アバカスAIは、AI駆動のエンドツーエンドの機械学習(ML)およびLLMOpsプラットフォームを開発するスタートアップで、無検閲のオープンソースの大規模言語モデル(LLM)「Liberated-Qwen1.5-72B」を発表しました。このモデルは特にシステムプロンプトに応じて調整されており、実際のアプリケーションでの使いやすさが向上しています。
Liberated-Qwen1.5-72Bの特徴とメリット
Liberated-Qwen1.5-72Bは、アリババグループの研究者によって開発されたトランスフォーマー型のデコーダ専用言語モデル「Qwen1.5-72B」に基づいています。このモデルは、システムプロンプトに従う最適化された能力を持つため、他のオープンソースLLMと大きく異なり、顧客向けのチャットボットなどのさまざまな使用例に適しています。

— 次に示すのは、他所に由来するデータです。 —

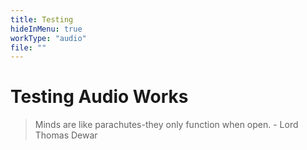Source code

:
 ```yaml
---
title: Testing
hideInMenu: true
workType: "audio"
file: ""
---
```

# Testing Audio Works

> Minds are like parachutes-they only function when open. - Lord Thomas Dewar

アバカスのCEOであるビンダ・レディは、このモデルを性能とシステム指示への遵守において世界で最も優れた無検閲LLMと位置付けています。
システムプロンプトの重要性
企業がカスタマーサポートなどの向上にLLMを統合する中で、AIとのインタラクションを適切に管理することが不可欠です。ユーザーはしばしば複数のターンで会話を行い、適切な制限がないとAIは本来の役割から逸脱する可能性があります。例えば、過去にはユーザーがチャットボットを誤導し、2024年モデルのシボレー・タホを1ドルで契約すると言わせてしまった事例もあります。

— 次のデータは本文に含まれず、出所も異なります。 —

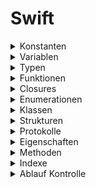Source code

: # Swift

<!--- *** CONSTANTS *** --->
<details> <summary>Konstanten</summary>  
    
Konstanten [Constants] sind Objekte zur Speicherung von Werten und/oder Funktionen, die nicht geändert werden können.

```swift
// Allgemein
let konstante: Typ = wert    // Die Konstante 'konstante' vom Typ 'Typ' soll den Wert 'wert' haben.

// Beispiel 1
let c1: String = "volker"  
let c2 = "volker"            // Compiler bestimmt den Typ [type inference]

// Beispiel 2 - Die Konstante 'function' speichert eine Funktion 'gruesse', die als Funktion übergeben wird.
func gruesse () -> String {
    return "hallo"
}
let function: () -> String = gruesse                             // print(function()) --> hallo

// Beispiel 3 - Die Konstante 'closure' speichert eine Funktion, die als Closure übergeben wird.
let closure: () -> String = { () -> String in return "hallo" }   // print(closure()) --> hallo
```
</details>

<!--- *** VARIABLES *** --->
<details> <summary>Variablen</summary> 
    
Variablen [Variables] sind Objekte zur Speicherung von Werten und/oder Funktionen, die geändert werden können.
    
```swift
    var v1: String = "volker"
    var v2 = "volker"
    var v3: String { "volker" }  // Berechnete Variable [calculated property] 
```
</details>

<!--- *** TYPES *** ---> 
<details> <summary>Typen</summary> 
     
[Typen](https://docs.swift.org/swift-book/documentation/the-swift-programming-language/types) sind Vorgaben für den Aufbau von Objekten.  

<!--- *** BUILT-IN TYPES *** --->
<details> <summary>. Basis Typen</summary> 
    
Basis Typen [Built-in Types]

```swift
let c: Character = "a"
let s: String = "volker"
let b: Bool = true
let i: Int = -1            // positive und negative Ganzzahen
let i8: Int8 = -1          // Ganzzahlen von -128 bis 127 - (Int8, Int16, Int32, Int64, Int)
let u: UInt = 1            // nur positive Ganzzahen
let f: Float = 1.1
let d: Double = 1.1
```
</details>
    
<!--- *** COLLECTIONS *** --->
<details> <summary>. Collections</summary> 
    
[Collections](https://docs.swift.org/swift-book/documentation/the-swift-programming-language/collectiontypes) sind Sammlungen     von Daten in Listen.
    
<!--- *** ARRAYS *** ---> 
<details> <summary>.. Arrays</summary> 
    
Ein Array ist eine geordnete Liste von Elementen [items].
    
```swift
let a1: Array<String> = ["volker", "nils"]   // struct Array<Element>
let a2: [String] = ["volker", "nils"]
let a3: Array = ["volker", "nils"]
let a4 = ["volker", "nils"]
```
</details>

<!--- *** SETS *** --->
<details> <summary>.. Sets</summary> 
    
Ein Set ist eine ungeordnete Liste von unterschiedlichen Elementen [items].
    
```swift
let s1: Set<String> = ["volker", "nils"]     // struct Set<Element : Hashable>
let s2: Set = ["volker", "nils"]
```
</details>

<!--- *** DICTIONARIESS *** --->
<details> <summary>.. Dictionaries</summary>
    
Ein Dictionary ist eine Liste von ungeordneten Schlüssel/Wert [key/value] Paaren. 
    
```swift
let d1: Dictionary<Int, String> = [1: "volker", 2: "nils"]   // struct Dictionary<Key : Hashable, Value>
let d2: [Int: String] = [1: "volker", 2: "nils"]
let d3: Dictionary = [1: "volker", 2: "nils"]
let d4 = [1: "volker", 2: "nils"]
```
</details>
    
<!--- *** END COLLECTIONS *** --->    
</details>  

<!--- *** OPTIONALS *** --->
<details> <summary>. Optionale Typen</summary>
    
Ein optionaler Typ [Optional Type](https://docs.swift.org/swift-book/documentation/the-swift-programming-     language/types/#Optional-Type) ist eine Typ der auch nicht 'nil' enthalten darf.
    
```swift
let o1: Optional<String>    //  Optional<Wrapped>
let o2: String!
```
</details>    
    
<!--- *** OPAQUE TYPES *** --->
<details> <summary>. Opaque Typen</summary>
    
    Ein opaquer Typ der sich verhalten soll wie ein zugeordneter Typ.   
    [Opaque Types](https://docs.swift.org/swift-book/documentation/the-swift-programming-language/opaquetypes/)
    ```swift
    ```
</details>    
    
    
<!--- *** END TYPES *** --->    
</details>

<!--- *** FUNCTIONS *** --->
<details> <summary>Funktionen</summary> 
    
Eine [Function](https://docs.swift.org/swift-book/documentation/the-swift-programming-language/functions) ist eine  Handlungsanweisung.   

```swift
func gebeNamen () -> String {
    return "volker"
}
```
</details>

<!--- *** CLOSURESS *** --->
<details> <summary>Closures</summary> 
    
Ein [Closure](https://docs.swift.org/swift-book/documentation/the-swift-programming-language/closures) ist eine Handlungsanweisung.   

    
```swift
// Funktion vs. Closure
func gruesseFunktion () -> String { "hallo" }     // print(gruesseFunktion()) -> hallo
let gruesseClosure1: () -> String = { "hallo" }   // print(gruesseClosure1()) -> hallo

let gruesseClosure2 = { "hallo" }                 // print(gruesseClosure2()) -> hallo
```
</details>

<!--- *** ENUMERATIONS *** --->
<details> <summary>Enumerationen</summary> 
    
Eine [Enumeration](https://docs.swift.org/swift-book/documentation/the-swift-programming-language/enumerations) ist eine Aufzählung von Werten.  

```swift
enum Namen {
    case volker
    case nils
}
```
</details>

<!--- *** CLASSES *** --->
<details> <summary>Klassen</summary> 
    
Eine [Klasse](https://docs.swift.org/swift-book/documentation/the-swift-programming-language/classesandstructures) ist ein Typ für referenzierbare Objekte zur Datenkapselung von Eigenschaften [properties] und Methoden [methodes].    

```swift
// Allgemein
class EineKlasse {
    // Definition des Inhalts der Klasse
}

// Beispiel
class Person {
    // Property
    var name: String = "volker"
    // Methode
    func gruesse () -> String {
        return "Hallo " + name
    }
}
```
</details>
 
<!--- *** STRUCTS *** --->
<details> <summary>Strukturen</summary> 
    
Eine [Struktur](https://docs.swift.org/swift-book/documentation/the-swift-programming-language/classesandstructures) ist ein Typ für nicht referenzierbare Objekte zur Datenkapselung von Eigenschaften [properties] und Methoden [methodes].   

```swift
// Allgemein
struct EineStruktur {
    // Definition des Inhalts der Struktur
}

// Beispiel
struct Person {
    var name: String = "volker"
}
```
</details>

<!--- *** PROTOKOLS *** --->
<details> <summary>Protokolle</summary> 
    
Ein [Protokoll](https://docs.swift.org/swift-book/documentation/the-swift-programming-language/protocols) bescheibt Anforderungen an benutzerdefinierte Typen die mit dem Protokoll konform gehen sollen.   

```swift
// Allgemein
protocol EinProtokoll {
    // Definition des Inhalts des Protokolls
}

// Beispiel
protocol PersonProtokoll {
    var vorname: String { get set }
    var nachname: String { get set }
    
    func gruesse () -> String
}

// Anwendung
class PersonKlasse: PersonProtokoll {
    var vorname: String = "volker"
    var nachname: String = "kasack"
    
    func gruesse() -> String {
        return "Hallo " + vorname + " " + nachname + "!"
    }
}
let person = PersonKlasse()   // print(person.gruesse()) -> Hallo volker kasack
```
</details>

<!--- *** PROPERTIES *** --->
<details> <summary>Eigenschaften</summary> 
    
[Properties](https://docs.swift.org/swift-book/documentation/the-swift-programming-language/properties) sind Konstanten oder Variablen in Klassen oder Strukturen.   

```swift
```
</details>

<!--- *** METHODESS *** --->
<details>
<summary>Methoden</summary> 
    
[Methoden](https://docs.swift.org/swift-book/documentation/the-swift-programming-language/methodes) sind Funktionen in Klassen oder Strukturen.   

```swift
```
</details>

<!--- *** SUBSCRIPTS *** --->
<details> <summary>Indexe</summary> 
    
[Indexe](https://docs.swift.org/swift-book/documentation/the-swift-programming-language/subscripts) [Subscripts] sind die Positionen von Elementen in geordneten Listen (Arrays).    

```swift
```
</details>

<!--- *** CONTROL FLOW *** --->
<details> <summary>Ablauf Kontrolle</summary>
    
[Control Flow](https://docs.swift.org/swift-book/documentation/the-swift-programming-language/controlflow)
```swift
```
</details>


    
    
<!---    
<details> <summary>xxx</summary> 
</details>
--->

このような望ましくないシナリオを防ぐために、システムプロンプトへの厳格な遵守を保証することが重要です。しかし、多くの市場に存在するオープンソースモデルは、このレベルの遵守を維持することが難しいのが実情です。アバカスは、Liberated-Qwen1.5-72Bを通じてこの課題を解決しようとしています。
開発チームは、Mistral-MediumとDolphin-2.7-mixtral-8x7bを使用して生成された7,000の合成会話から成る新しいオープンソースデータセット「SystemChat」を用いてモデルを微調整しました。このトレーニングにより、モデルは会話中にユーザーのリクエストと矛盾する場合でも、システムメッセージに従うことができます。
レディはXで「このデータセットを用いてモデルを微調整することで、より使いやすく、ハッキングが難しくなります!」と述べています。
パフォーマンスの洞察
MT-BenchおよびHumanEvalベンチマークのテストによると、Liberated-Qwen1.5-72Bは、従来の最優秀オープンソースモデルであるQwen1.5-72Bチャットをわずかに上回り、スコアは8.45000と8.44375でした。また、世界知識と問題解決能力を評価するMMLUベンチマークでは77.13点を記録し、Qwen1.5-72BやアバカスのSmaug-72Bと同等の成果を上げています。
Liberated-Qwen1.5-72Bは効果的ですが、完全に無検閲であり、内部のガードレールがありません。つまり、敏感なトピックを含むすべての質問に対して回答を行いながら、システムメッセージにも従うことができます。アバカスは、モデルをサービスコンテキストで展開する前に独自の整合性層を実装するようユーザーに推奨しています。
現在、Liberated-Qwen1.5-72Bは、MITライセンスにほぼ相当するトンギー・チャンウェンライセンスの下で提供されています。レディはさらにHumanEvalの向上や、SystemChatデータセットとSmaugのデータセットを統合してより高度なモデルを開発する計画を持っています。
今後数週間内にアバカスはMT-Benchのスコアを洗練し、HumanEvalダッシュボードでのトップポジションを目指す予定です。